The most important factor affecting the success of an inoculant is the size of the natural population of lactic acid bacteria on the crop: The higher the natural population, the less likely the inoculant will succeed. In alfalfa, the natural population varies with wilting conditions. The natural population is increased by higher average wilting temperatures, longer wilting times, rainfall during wilting and higher moisture contents at chopping. Consequently, these conditions, rather than cutting, are important for determining the best time to use an inoculant on hay-crop silage.

Under typical conditions, the profitability of an inoculant will be more variable in the first cutting than in subsequent cuttings. This is true because we typically have longer wilting times and a greater likelihood of rainfall during wilting in the first cutting, which reduce the chances for an inoculant to succeed. However, do not assume that using an inoculant in the first cutting is unprofitable.

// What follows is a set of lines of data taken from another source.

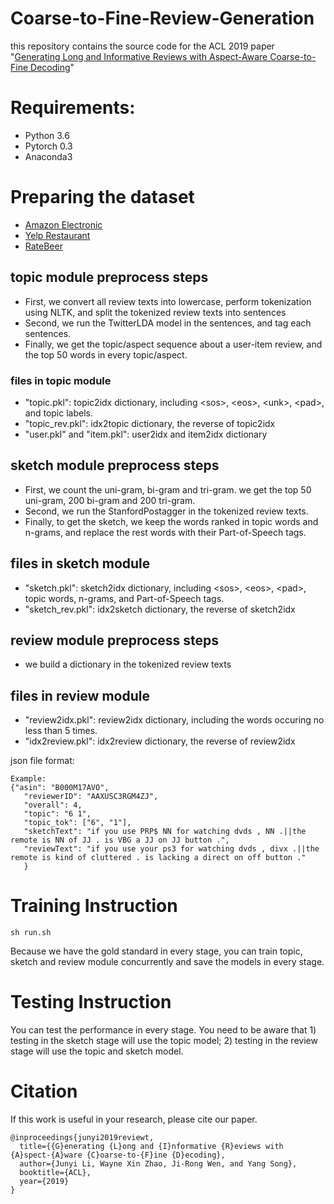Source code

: # Coarse-to-Fine-Review-Generation
this repository contains the source code for the ACL 2019 paper "[Generating Long and Informative Reviews with Aspect-Aware Coarse-to-Fine Decoding](https://arxiv.org/abs/1906.05667)"

# Requirements:

- Python 3.6
- Pytorch 0.3
- Anaconda3

# Preparing the dataset

- [Amazon Electronic](http://jmcauley.ucsd.edu/data/amazon/links.html)
- [Yelp Restaurant](https://www.yelp.com/dataset/challenge)
- [RateBeer](http://cseweb.ucsd.edu/~jmcauley/datasets.html#multi_aspect)

## topic module preprocess steps

- First, we convert all review texts into lowercase, perform tokenization using NLTK, and split the tokenized review texts into sentences
- Second, we run the TwitterLDA model in the sentences, and tag each sentences.
- Finally, we get the topic/aspect sequence about a user-item review, and the top 50 words in every topic/aspect.

### files in topic module 

- "topic.pkl": topic2idx dictionary, including \<sos\>, \<eos\>, \<unk\>, \<pad\>, and topic labels.
- "topic_rev.pkl": idx2topic dictionary, the reverse of topic2idx
- "user.pkl" and "item.pkl": user2idx and item2idx dictionary

## sketch module preprocess steps

- First, we count the uni-gram, bi-gram and tri-gram. we get the top 50 uni-gram, 200 bi-gram and 200 tri-gram.
- Second, we run the StanfordPostagger in the tokenized review texts.
- Finally, to get the sketch, we keep the words ranked in topic words and n-grams, and replace the rest words with their Part-of-Speech tags.

## files in sketch module

- "sketch.pkl": sketch2idx dictionary, including \<sos\>, \<eos\>, \<pad\>, topic words, n-grams, and Part-of-Speech tags.
- "sketch_rev.pkl": idx2sketch dictionary, the reverse of sketch2idx
   
## review module preprocess steps

- we build a dictionary in the tokenized review texts

## files in review module

- "review2idx.pkl": review2idx dictionary, including the words occuring no less than 5 times.
- "idx2review.pkl": idx2review dictionary, the reverse of review2idx

json file format:
```
Example:
{"asin": "B000M17AVO",
   "reviewerID": "AAXUSC3RGM4ZJ", 
   "overall": 4,
   "topic": "6 1", 
   "topic_tok": ["6", "1"], 
   "sketchText": "if you use PRP$ NN for watching dvds , NN .||the remote is NN of JJ . is VBG a JJ on JJ button .", 
   "reviewText": "if you use your ps3 for watching dvds , divx .||the remote is kind of cluttered . is lacking a direct on off button ."
   }
```

# Training Instruction

```
sh run.sh
```

Because we have the gold standard in every stage, you can train topic, sketch and review module concurrently and save the models in every stage. 

# Testing Instruction

You can test the performance in every stage. You need to be aware that 1) testing in the sketch stage will use the topic model; 2) testing in the review stage will use the topic and sketch model.

# Citation

If this work is useful in your research, please cite our paper.

```
@inproceedings{junyi2019reviewt,
  title={{G}enerating {L}ong and {I}nformative {R}eviews with {A}spect-{A}ware {C}oarse-to-{F}ine {D}ecoding},
  author={Junyi Li, Wayne Xin Zhao, Ji-Rong Wen, and Yang Song},
  booktitle={ACL},
  year={2019}
}
```

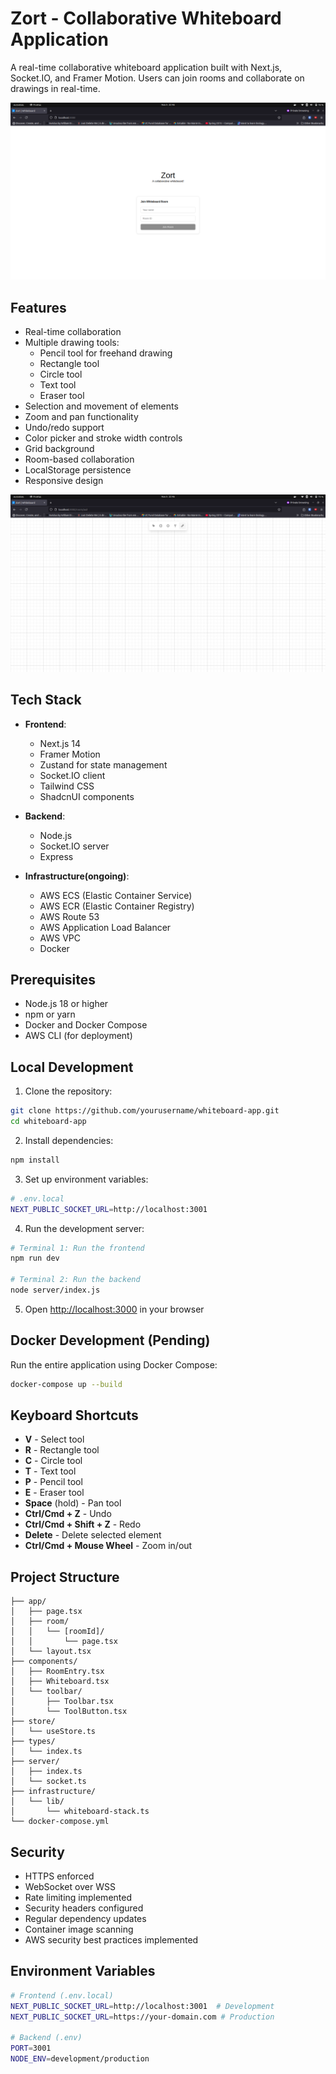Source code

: # Zort - Collaborative Whiteboard Application

A real-time collaborative whiteboard application built with Next.js, Socket.IO, and Framer Motion. Users can join rooms and collaborate on drawings in real-time.

![Zort Landing Page](img/zortfront.png)

## Features

- Real-time collaboration
- Multiple drawing tools:
  - Pencil tool for freehand drawing
  - Rectangle tool
  - Circle tool
  - Text tool
  - Eraser tool
- Selection and movement of elements
- Zoom and pan functionality
- Undo/redo support
- Color picker and stroke width controls
- Grid background
- Room-based collaboration
- LocalStorage persistence
- Responsive design

![Zort Whiteboard](img/zortboard.png)

## Tech Stack

- **Frontend**:
  - Next.js 14
  - Framer Motion
  - Zustand for state management
  - Socket.IO client
  - Tailwind CSS
  - ShadcnUI components

- **Backend**:
  - Node.js
  - Socket.IO server
  - Express

- **Infrastructure(ongoing)**:
  - AWS ECS (Elastic Container Service)
  - AWS ECR (Elastic Container Registry)
  - AWS Route 53
  - AWS Application Load Balancer
  - AWS VPC
  - Docker

## Prerequisites

- Node.js 18 or higher
- npm or yarn
- Docker and Docker Compose
- AWS CLI (for deployment)

## Local Development

1. Clone the repository:

```bash
git clone https://github.com/yourusername/whiteboard-app.git
cd whiteboard-app
```

2. Install dependencies:

```bash
npm install
```

3. Set up environment variables:

```bash
# .env.local
NEXT_PUBLIC_SOCKET_URL=http://localhost:3001
```

4. Run the development server:

```bash
# Terminal 1: Run the frontend
npm run dev

# Terminal 2: Run the backend
node server/index.js
```

5. Open [http://localhost:3000](http://localhost:3000) in your browser

## Docker Development (Pending)

Run the entire application using Docker Compose:

```bash
docker-compose up --build
```

## Keyboard Shortcuts

- **V** - Select tool
- **R** - Rectangle tool
- **C** - Circle tool
- **T** - Text tool
- **P** - Pencil tool
- **E** - Eraser tool
- **Space** (hold) - Pan tool
- **Ctrl/Cmd + Z** - Undo
- **Ctrl/Cmd + Shift + Z** - Redo
- **Delete** - Delete selected element
- **Ctrl/Cmd + Mouse Wheel** - Zoom in/out

<!-- ## Deployment

### Prerequisites for Deployment

1. AWS Account with appropriate permissions
2. Domain name configured in Route 53
3. SSL certificate in AWS Certificate Manager
4. GitHub repository
5. Docker Hub account (optional) -->

<!-- ### Deployment Steps

1. Install AWS CDK globally:
```bash
npm install -g aws-cdk
```

2. Deploy the infrastructure:
```bash
cd infrastructure
npm install
cdk deploy
```

3. Set up GitHub Actions:
   - Add required secrets to your GitHub repository
   - Push to main branch to trigger deployment -->

## Project Structure

```
├── app/
│   ├── page.tsx
│   ├── room/
│   │   └── [roomId]/
│   │       └── page.tsx
│   └── layout.tsx
├── components/
│   ├── RoomEntry.tsx
│   ├── Whiteboard.tsx
│   └── toolbar/
│       ├── Toolbar.tsx
│       └── ToolButton.tsx
├── store/
│   └── useStore.ts
├── types/
│   └── index.ts
├── server/
│   ├── index.ts
│   └── socket.ts
├── infrastructure/
│   └── lib/
│       └── whiteboard-stack.ts
└── docker-compose.yml
```

## Security

- HTTPS enforced
- WebSocket over WSS
- Rate limiting implemented
- Security headers configured
- Regular dependency updates
- Container image scanning
- AWS security best practices implemented

## Environment Variables

```bash
# Frontend (.env.local)
NEXT_PUBLIC_SOCKET_URL=http://localhost:3001  # Development
NEXT_PUBLIC_SOCKET_URL=https://your-domain.com # Production

# Backend (.env)
PORT=3001
NODE_ENV=development/production
```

Inoculants may contain one or more strains of lactic acid bacteria. The most common is Lactobacillus plantarum. Other Lactobacillus or Pediococcus species may be present; Enterococcus faecium also is common. Rarely, a Bacillus species may be present to improve bunk stability. Be skeptical of products that contain other species.

Comparing inoculants is difficult, but here are some things to do when purchasing a product:

  • Look for a product that guarantees to supply at least 90 billion live lactic acid bacteria per ton of crop.
  • Be sure to buy a product that is labeled for the crop you are going to ensile.
  • Ask for research, particularly independent research data, to back up the product manufacturer’s claims.
  • Once you have purchased a product, be sure to store and use it according to directions.

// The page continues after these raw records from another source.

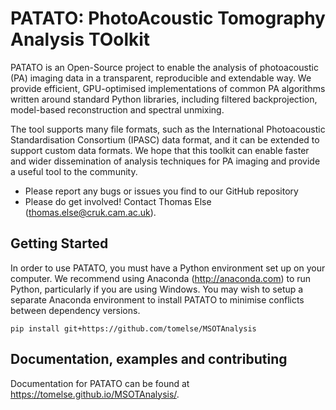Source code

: # PATATO: PhotoAcoustic Tomography Analysis TOolkit

PATATO is an Open-Source project to enable the analysis of photoacoustic (PA) imaging data in a transparent, reproducible and extendable way. We provide efficient, GPU-optimised implementations of common PA algorithms written around standard Python libraries, including filtered backprojection, model-based reconstruction and spectral unmixing.

The tool supports many file formats, such as the International Photoacoustic Standardisation Consortium (IPASC) data format, and it can be extended to support custom data formats. We hope that this toolkit can enable faster and wider dissemination of analysis techniques for PA imaging and provide a useful tool to the community.

* Please report any bugs or issues you find to our GitHub repository
* Please do get involved! Contact Thomas Else (thomas.else@cruk.cam.ac.uk).

## Getting Started
In order to use PATATO, you must have a Python environment set up on your computer. We recommend using Anaconda (http://anaconda.com) to run Python, particularly if you are using Windows. You may wish to setup a separate Anaconda environment to install PATATO to minimise conflicts between dependency versions.

```shell
pip install git+https://github.com/tomelse/MSOTAnalysis
```

## Documentation, examples and contributing
Documentation for PATATO can be found at https://tomelse.github.io/MSOTAnalysis/.
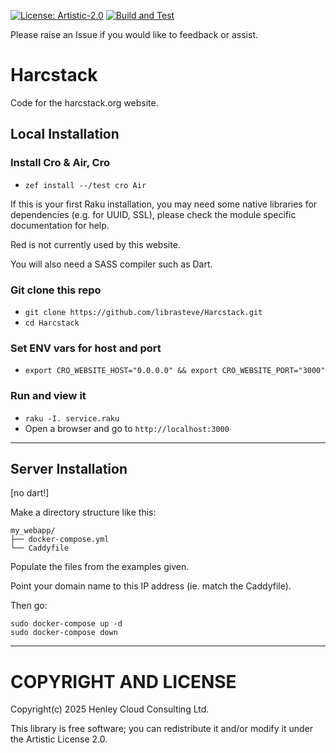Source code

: [![License: Artistic-2.0](https://img.shields.io/badge/License-Artistic%202.0-0298c3.svg)](https://opensource.org/licenses/Artistic-2.0)
[![Build and Test](https://github.com/librasteve/harcstack-org/actions/workflows/ci.yml/badge.svg)](https://github.com/librasteve/harcstack-org/actions/workflows/ci.yml)

Please raise an Issue if you would like to feedback or assist.

# Harcstack

Code for the harcstack.org website.

## Local Installation

### Install Cro & Air, Cro
- `zef install --/test cro Air`

If this is your first Raku installation, you may need some native libraries for dependencies (e.g. for UUID, SSL), please check the module specific documentation for help.

Red is not currently used by this website.

You will also need a SASS compiler such as Dart.

### Git clone this repo
- `git clone https://github.com/librasteve/Harcstack.git`
- `cd Harcstack`

### Set ENV vars for host and port
- `export CRO_WEBSITE_HOST="0.0.0.0" && export CRO_WEBSITE_PORT="3000"`

### Run and view it
- `raku -I. service.raku`
- Open a browser and go to `http://localhost:3000`

---

## Server Installation

[no dart!]

Make a directory structure like this:

```
my_webapp/
├── docker-compose.yml
└── Caddyfile
```

Populate the files from the examples given.

Point your domain name to this IP address (ie. match the Caddyfile).

Then go:

```
sudo docker-compose up -d
sudo docker-compose down
```

---

# COPYRIGHT AND LICENSE

Copyright(c) 2025 Henley Cloud Consulting Ltd.

This library is free software; you can redistribute it and/or modify it under the Artistic License 2.0.
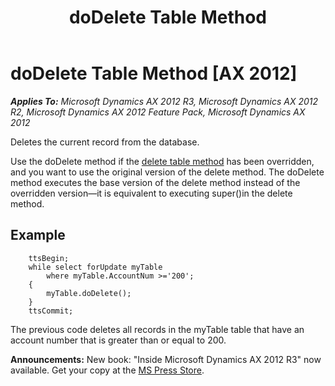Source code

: ﻿---
title: doDelete Table Method
TOCTitle: doDelete Table Method
ms:assetid: 47e1c669-ab99-4f21-a653-db4da4eaad75
ms:mtpsurl: https://msdn.microsoft.com/en-us/library/Aa628085(v=AX.60)
ms:contentKeyID: 35243062
ms.date: 05/18/2015
mtps_version: v=AX.60
---

# doDelete Table Method [AX 2012]


_**Applies To:** Microsoft Dynamics AX 2012 R3, Microsoft Dynamics AX 2012 R2, Microsoft Dynamics AX 2012 Feature Pack, Microsoft Dynamics AX 2012_

Deletes the current record from the database.

Use the doDelete method if the [delete table method](delete-table-method.md) has been overridden, and you want to use the original version of the delete method. The doDelete method executes the base version of the delete method instead of the overridden version—it is equivalent to executing super()in the delete method.

## Example
```X++  
    ttsBegin;
    while select forUpdate myTable
        where myTable.AccountNum >='200';
    {
        myTable.doDelete();
    }
    ttsCommit;
```
The previous code deletes all records in the myTable table that have an account number that is greater than or equal to 200.

  
**Announcements:** New book: "Inside Microsoft Dynamics AX 2012 R3" now available. Get your copy at the [MS Press Store](https://www.microsoftpressstore.com/store/inside-microsoft-dynamics-ax-2012-r3-9780735685109).

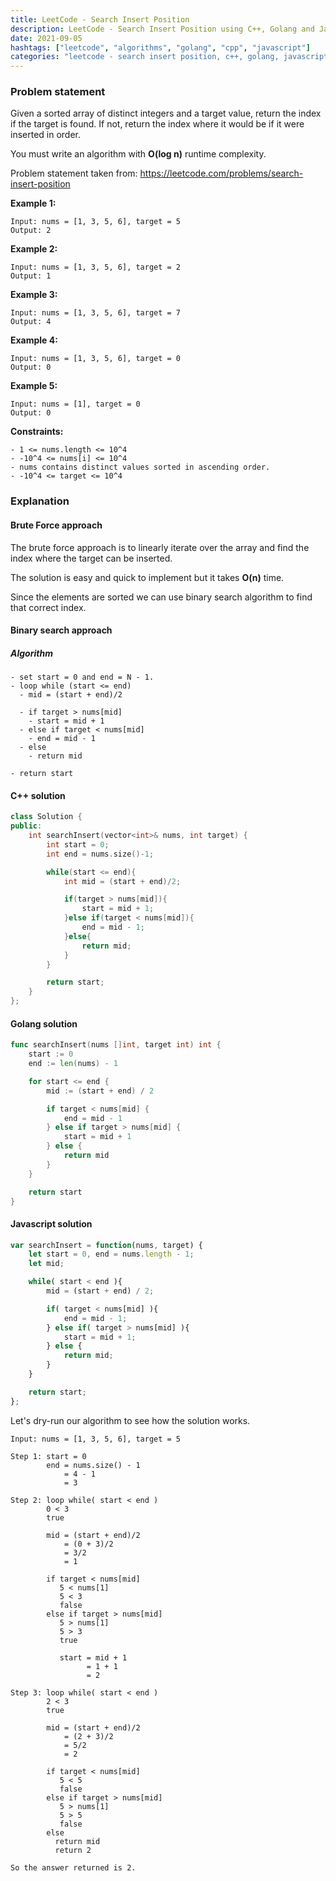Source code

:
 ```yaml
---
title: LeetCode - Search Insert Position
description: LeetCode - Search Insert Position using C++, Golang and Javascript.
date: 2021-09-05
hashtags: ["leetcode", "algorithms", "golang", "cpp", "javascript"]
categories: "leetcode - search insert position, c++, golang, javascript"
---
```


### Problem statement

Given a sorted array of distinct integers and a target value,
return the index if the target is found.
If not,
return the index where it would be if it were inserted in order.

You must write an algorithm with **O(log n)** runtime complexity.

Problem statement taken from: <a href='https://leetcode.com/problems/search-insert-position' target='_blank'>https://leetcode.com/problems/search-insert-position</a>

**Example 1:**

```
Input: nums = [1, 3, 5, 6], target = 5
Output: 2
```

**Example 2:**

```
Input: nums = [1, 3, 5, 6], target = 2
Output: 1
```

**Example 3:**

```
Input: nums = [1, 3, 5, 6], target = 7
Output: 4
```

**Example 4:**

```
Input: nums = [1, 3, 5, 6], target = 0
Output: 0
```

**Example 5:**

```
Input: nums = [1], target = 0
Output: 0
```

**Constraints:**

```
- 1 <= nums.length <= 10^4
- -10^4 <= nums[i] <= 10^4
- nums contains distinct values sorted in ascending order.
- -10^4 <= target <= 10^4
```

### Explanation

#### Brute Force approach

The brute force approach is to linearly iterate over the array
and find the index where the target can be inserted.

The solution is easy and quick to implement but it takes
**O(n)** time.

Since the elements are sorted we can use binary search algorithm
to find that correct index.

#### Binary search approach

##### Algorithm

```
- set start = 0 and end = N - 1.
- loop while (start <= end)
  - mid = (start + end)/2

  - if target > nums[mid]
    - start = mid + 1
  - else if target < nums[mid]
    - end = mid - 1
  - else
    - return mid

- return start
```

#### C++ solution

```cpp
class Solution {
public:
    int searchInsert(vector<int>& nums, int target) {
        int start = 0;
        int end = nums.size()-1;

        while(start <= end){
            int mid = (start + end)/2;

            if(target > nums[mid]){
                start = mid + 1;
            }else if(target < nums[mid]){
                end = mid - 1;
            }else{
                return mid;
            }
        }

        return start;
    }
};
```

#### Golang solution

```go
func searchInsert(nums []int, target int) int {
    start := 0
    end := len(nums) - 1

    for start <= end {
        mid := (start + end) / 2

        if target < nums[mid] {
            end = mid - 1
        } else if target > nums[mid] {
            start = mid + 1
        } else {
            return mid
        }
    }

    return start
}
```

#### Javascript solution

```javascript
var searchInsert = function(nums, target) {
    let start = 0, end = nums.length - 1;
    let mid;

    while( start < end ){
        mid = (start + end) / 2;

        if( target < nums[mid] ){
            end = mid - 1;
        } else if( target > nums[mid] ){
            start = mid + 1;
        } else {
            return mid;
        }
    }

    return start;
};
```

Let's dry-run our algorithm to see how the solution works.

```
Input: nums = [1, 3, 5, 6], target = 5

Step 1: start = 0
        end = nums.size() - 1
            = 4 - 1
            = 3

Step 2: loop while( start < end )
        0 < 3
        true

        mid = (start + end)/2
            = (0 + 3)/2
            = 3/2
            = 1

        if target < nums[mid]
           5 < nums[1]
           5 < 3
           false
        else if target > nums[mid]
           5 > nums[1]
           5 > 3
           true

           start = mid + 1
                 = 1 + 1
                 = 2

Step 3: loop while( start < end )
        2 < 3
        true

        mid = (start + end)/2
            = (2 + 3)/2
            = 5/2
            = 2

        if target < nums[mid]
           5 < 5
           false
        else if target > nums[mid]
           5 > nums[1]
           5 > 5
           false
        else
          return mid
          return 2

So the answer returned is 2.
```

Costs vary by products and the volume you buy. The typical cost is $1 per treated ton of crop, but it can range from 60 cents to more than $2 per ton.

An inoculant should work well at any of the recommended moisture contents (between 45 and 70 percent moisture) for the various silo types. However, fewer types of naturally occurring lactic acid bacteria will be able to grow well under drier conditions. This suggests that inoculants should be successful more frequently in drier crops.

Can inoculants increase milk production in the dairy cow?

Increases in animal performance have been observed more often than increases in intake. A survey of inoculant studies in all silage crops found milk production improved in about half of the studies. In those studies where milk yield was improved, the average increase was 3 pounds per cow per day.

Are forage inoculants cost-effective?

When appropriate inoculants are applied to ensiled forages, they are cost-effective. Several factors influence the degree of response from inoculants, but on average, net returns increase when inoculants are used on silages.

At present, responses to hay inoculants are quite variable. Additional research and development is necessary before hay inoculants offer the degree of economic benefit noted for silage inoculants.